Directives contraignantes de l’employeur
Pour établir que son employeur lui avait imposé des publireportages, un journaliste a présenté à titre de preuve des notes de service de la direction (emails), qui loin d’être dépourvues de tout caractère obligatoire, ont été prises en compte par le Tribunal. La plupart des emails produits contenaient des informations relatives à des spectacles musicaux de différents artistes ou des sorties de film, pour lesquels les journalistes destinataires « étaient vivement invités à piocher dedans, histoire de faire un peu monter la sauce à J-1 de cet événement très important pour la radio », à « relayer ou à trouver un peu de place dans les flashs d’information ou à l’occasion des matinales locales ».
D’autres emails faisaient état de « film à priver de toute communication à l’antenne ». Sur ce point précis, les juges ont relevé que cette directive éditoriale qui a clairement fait interdiction aux journalistes de traiter de la sortie cinématographique de films, au mépris de la liberté d’opinion et d’expression du journaliste, était en contravention aux principes de la déontologie.

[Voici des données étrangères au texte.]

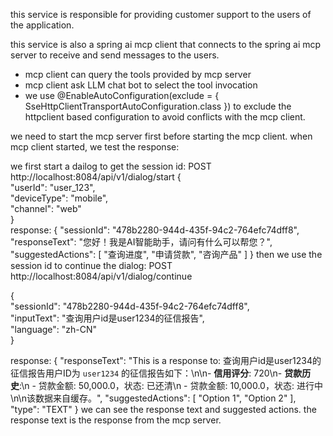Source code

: this service is responsible for providing customer support to the users of the application.

this service is also a spring ai mcp client that connects to the spring ai mcp server to receive and send messages to the users.
- mcp client can query the tools provided by mcp server
- mcp client ask LLM chat bot to select the tool invocation
- we use @EnableAutoConfiguration(exclude = { SseHttpClientTransportAutoConfiguration.class }) to exclude the httpclient based configuration to avoid conflicts with the mcp client.

we need to start the mcp server first before starting the mcp client.
when mcp client started, we test the response:

we first start a dailog to get the session id:
POST http://localhost:8084/api/v1/dialog/start
{  
"userId": "user_123",  
"deviceType": "mobile",  
"channel": "web"  
}  
response:
{
"sessionId": "478b2280-944d-435f-94c2-764efc74dff8",
"responseText": "您好！我是AI智能助手，请问有什么可以帮您？",
"suggestedActions": [
"查询进度",
"申请贷款",
"咨询产品"
]
}
then we use the session id to continue the dialog:
POST http://localhost:8084/api/v1/dialog/continue

{  
"sessionId": "478b2280-944d-435f-94c2-764efc74dff8",  
"inputText": "查询用户id是user1234的征信报告",  
"language": "zh-CN"  
}  

response:
{
"responseText": "This is a response to: 查询用户id是user1234的征信报告用户ID为 `user1234` 的征信报告如下：\n\n- **信用评分**: 720\n- **贷款历史**:\n  - 贷款金额: 50,000.0，状态: 已还清\n  - 贷款金额: 10,000.0，状态: 进行中\n\n该数据来自缓存。",
"suggestedActions": [
"Option 1",
"Option 2"
],
"type": "TEXT"
}
we can see the response text and suggested actions.
the response text is the response from the mcp server.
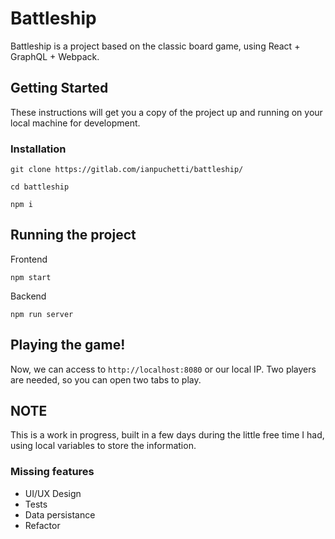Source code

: # Battleship

Battleship is a project based on the classic board game, using React + GraphQL + Webpack.


## Getting Started

These instructions will get you a copy of the project up and running on your local machine for development.

### Installation

`git clone https://gitlab.com/ianpuchetti/battleship/`

`cd battleship`

`npm i`

## Running the project

Frontend

`npm start`

Backend

`npm run server`

## Playing the game!

Now, we can access to `http://localhost:8080` or our local IP.
Two players are needed, so you can open two tabs to play.


## NOTE

This is a work in progress, built in a few days during the little free time I had,
using local variables to store the information.

### Missing features

* UI/UX Design
* Tests
* Data persistance
* Refactor

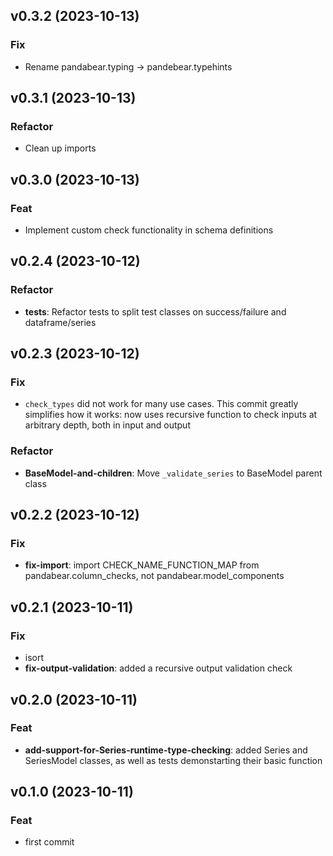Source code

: ## v0.3.2 (2023-10-13)

### Fix

- Rename pandabear.typing -> pandebear.typehints

## v0.3.1 (2023-10-13)

### Refactor

- Clean up imports

## v0.3.0 (2023-10-13)

### Feat

- Implement custom check functionality in schema definitions

## v0.2.4 (2023-10-12)

### Refactor

- **tests**: Refactor tests to split test classes on success/failure and dataframe/series

## v0.2.3 (2023-10-12)

### Fix

- `check_types` did not work for many use cases. This commit greatly simplifies how it works: now uses recursive function to check inputs at arbitrary depth, both in input and output

### Refactor

- **BaseModel-and-children**: Move `_validate_series` to BaseModel parent class

## v0.2.2 (2023-10-12)

### Fix

- **fix-import**: import CHECK_NAME_FUNCTION_MAP from pandabear.column_checks, not pandabear.model_components

## v0.2.1 (2023-10-11)

### Fix

- isort
- **fix-output-validation**: added a recursive output validation check

## v0.2.0 (2023-10-11)

### Feat

- **add-support-for-Series-runtime-type-checking**: added Series and SeriesModel classes, as well as tests demonstarting their basic function

## v0.1.0 (2023-10-11)

### Feat

- first commit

Il importait peu qu’aucune sanction n’ait été prise à l’encontre des réfractaires à cette consigne ; la simple interdiction faite de façon très nette de relayer toute information relative à certains films a suffi à démontrer l’atteinte portée à la déontologie du journaliste.
Conditions de la prise d’acte du journaliste
La prise d’acte du journaliste a été validée. A noter que ce dernier sous la signature de l’intersyndicale NRJ group s’était aussi adressé, au CSA pour dénoncer les dérives de la direction des programmes de la radio NRJ imposant la diffusion de reportages promotionnels. Pour rappel, la prise d’acte du salarié produit les effets d’un licenciement sans cause réelle et sérieuse. Celle-ci entraîne la cessation immédiate du contrat de travail. Il appartient alors au juge de se prononcer sur la seule prise d’acte en examinant l’ensemble des manquements de l’employeur invoqués par le salarié tant à l’appui de la demande de résiliation judiciaire qu’à l’appui de la prise d’acte.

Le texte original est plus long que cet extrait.